**RECORDS TO USE:**
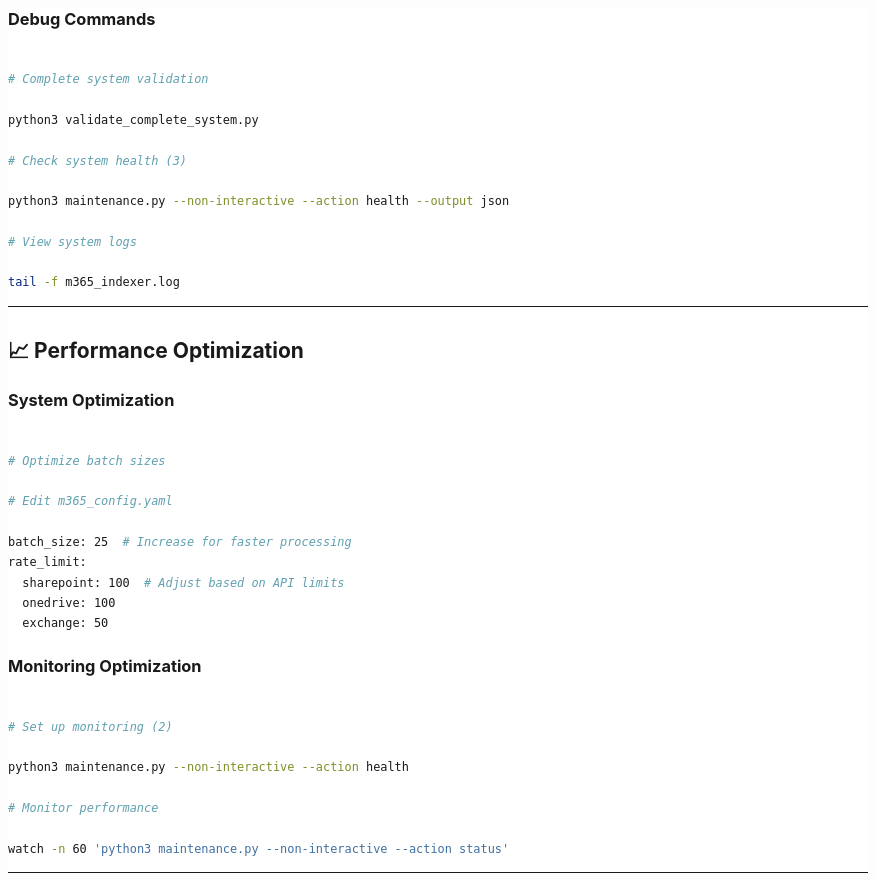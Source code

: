 ### Debug Commands

```bash

# Complete system validation

python3 validate_complete_system.py

# Check system health (3)

python3 maintenance.py --non-interactive --action health --output json

# View system logs

tail -f m365_indexer.log

```

---

## 📈 Performance Optimization

### System Optimization

```bash

# Optimize batch sizes

# Edit m365_config.yaml

batch_size: 25  # Increase for faster processing
rate_limit:
  sharepoint: 100  # Adjust based on API limits
  onedrive: 100
  exchange: 50

```

### Monitoring Optimization

```bash

# Set up monitoring (2)

python3 maintenance.py --non-interactive --action health

# Monitor performance

watch -n 60 'python3 maintenance.py --non-interactive --action status'

```

---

**TASK PROMPT:**
Take every line above carrying "Optimization" and return it.

**PROBLEM SOLUTION:**
## 📈 Performance Optimization
### System Optimization
### Monitoring Optimization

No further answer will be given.